WORK INSTRUCTION:
Reproduce the listing in its entirety. Do not reproduce the pictures.

TASK INPUTS:
Segment Open
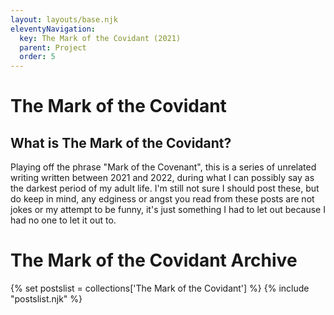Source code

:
 ```yaml
---
layout: layouts/base.njk
eleventyNavigation:
  key: The Mark of the Covidant (2021)
  parent: Project
  order: 5
---
```

# The Mark of the Covidant

## What is The Mark of the Covidant?
Playing off the phrase "Mark of the Covenant", this is a series of unrelated writing written between 2021 and 2022, during what I can possibly say as the darkest period of my adult life. I'm still not sure I should post these, but do keep in mind, any edginess or angst you read from these posts are not jokes or my attempt to be funny, it's just something I had to let out because I had no one to let it out to.

# The Mark of the Covidant Archive

{% set postslist = collections['The Mark of the Covidant'] %}
{% include "postslist.njk" %}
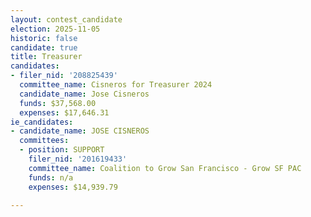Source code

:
 ```yaml
---
layout: contest_candidate
election: 2025-11-05
historic: false
candidate: true
title: Treasurer
candidates:
- filer_nid: '208825439'
  committee_name: Cisneros for Treasurer 2024
  candidate_name: Jose Cisneros
  funds: $37,568.00
  expenses: $17,646.31
ie_candidates:
- candidate_name: JOSE CISNEROS
  committees:
  - position: SUPPORT
    filer_nid: '201619433'
    committee_name: Coalition to Grow San Francisco - Grow SF PAC
    funds: n/a
    expenses: $14,939.79

---
```

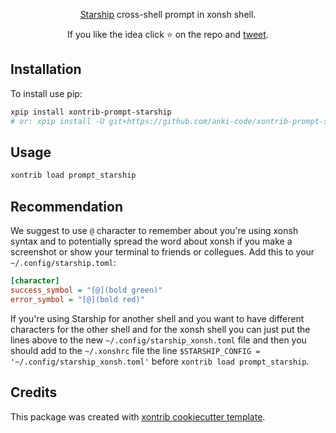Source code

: <p align="center">
<a href="https://github.com/starship/starship">Starship</a> cross-shell prompt in xonsh shell.
</p>

<p align="center">  
If you like the idea click ⭐ on the repo and <a href="https://twitter.com/intent/tweet?text=Nice%20prompt%20for%20the%20xonsh%20shell!&url=https://github.com/anki-code/xontrib-xontrib-prompt-starship" target="_blank">tweet</a>.
</p>


## Installation

To install use pip:

```bash
xpip install xontrib-prompt-starship
# or: xpip install -U git+https://github.com/anki-code/xontrib-prompt-starship
```

## Usage

```bash
xontrib load prompt_starship
```

## Recommendation

We suggest to use `@` character to remember about you're using xonsh syntax and to potentially spread the word about xonsh if you make a screenshot or show your terminal to friends or collegues. Add this to your `~/.config/starship.toml`:
```ini
[character]
success_symbol = "[@](bold green)"
error_symbol = "[@](bold red)"
```
If you're using Starship for another shell and you want to have different characters for the other shell and for the xonsh shell you can just put the lines above to the new `~/.config/starship_xonsh.toml` file and then you should add to the `~/.xonshrc` file the line `$STARSHIP_CONFIG = '~/.config/starship_xonsh.toml'` before `xontrib load prompt_starship`.

## Credits

This package was created with [xontrib cookiecutter template](https://github.com/xonsh/xontrib-cookiecutter).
Segment Closed
RESULT FOR THIS TASK:
Source code

:
 ```yaml
---
layout: layouts/base.njk
eleventyNavigation:
  key: The Mark of the Covidant (2021)
  parent: Project
  order: 5
---
```

# The Mark of the Covidant

## What is The Mark of the Covidant?
Playing off the phrase "Mark of the Covenant", this is a series of unrelated writing written between 2021 and 2022, during what I can possibly say as the darkest period of my adult life. I'm still not sure I should post these, but do keep in mind, any edginess or angst you read from these posts are not jokes or my attempt to be funny, it's just something I had to let out because I had no one to let it out to.

# The Mark of the Covidant Archive

{% set postslist = collections['The Mark of the Covidant'] %}
{% include "postslist.njk" %}
Source code

:
 ```yaml
---
layout: contest_candidate
election: 2025-11-05
historic: false
candidate: true
title: Treasurer
candidates:
- filer_nid: '208825439'
  committee_name: Cisneros for Treasurer 2024
  candidate_name: Jose Cisneros
  funds: $37,568.00
  expenses: $17,646.31
ie_candidates:
- candidate_name: JOSE CISNEROS
  committees:
  - position: SUPPORT
    filer_nid: '201619433'
    committee_name: Coalition to Grow San Francisco - Grow SF PAC
    funds: n/a
    expenses: $14,939.79

---
```

Source code

: <p align="center">
<a href="https://github.com/starship/starship">Starship</a> cross-shell prompt in xonsh shell.
</p>

<p align="center">  
If you like the idea click ⭐ on the repo and <a href="https://twitter.com/intent/tweet?text=Nice%20prompt%20for%20the%20xonsh%20shell!&url=https://github.com/anki-code/xontrib-xontrib-prompt-starship" target="_blank">tweet</a>.
</p>


## Installation

To install use pip:

```bash
xpip install xontrib-prompt-starship
# or: xpip install -U git+https://github.com/anki-code/xontrib-prompt-starship
```

## Usage

```bash
xontrib load prompt_starship
```

## Recommendation

We suggest to use `@` character to remember about you're using xonsh syntax and to potentially spread the word about xonsh if you make a screenshot or show your terminal to friends or collegues. Add this to your `~/.config/starship.toml`:
```ini
[character]
success_symbol = "[@](bold green)"
error_symbol = "[@](bold red)"
```
If you're using Starship for another shell and you want to have different characters for the other shell and for the xonsh shell you can just put the lines above to the new `~/.config/starship_xonsh.toml` file and then you should add to the `~/.xonshrc` file the line `$STARSHIP_CONFIG = '~/.config/starship_xonsh.toml'` before `xontrib load prompt_starship`.

## Credits

This package was created with [xontrib cookiecutter template](https://github.com/xonsh/xontrib-cookiecutter).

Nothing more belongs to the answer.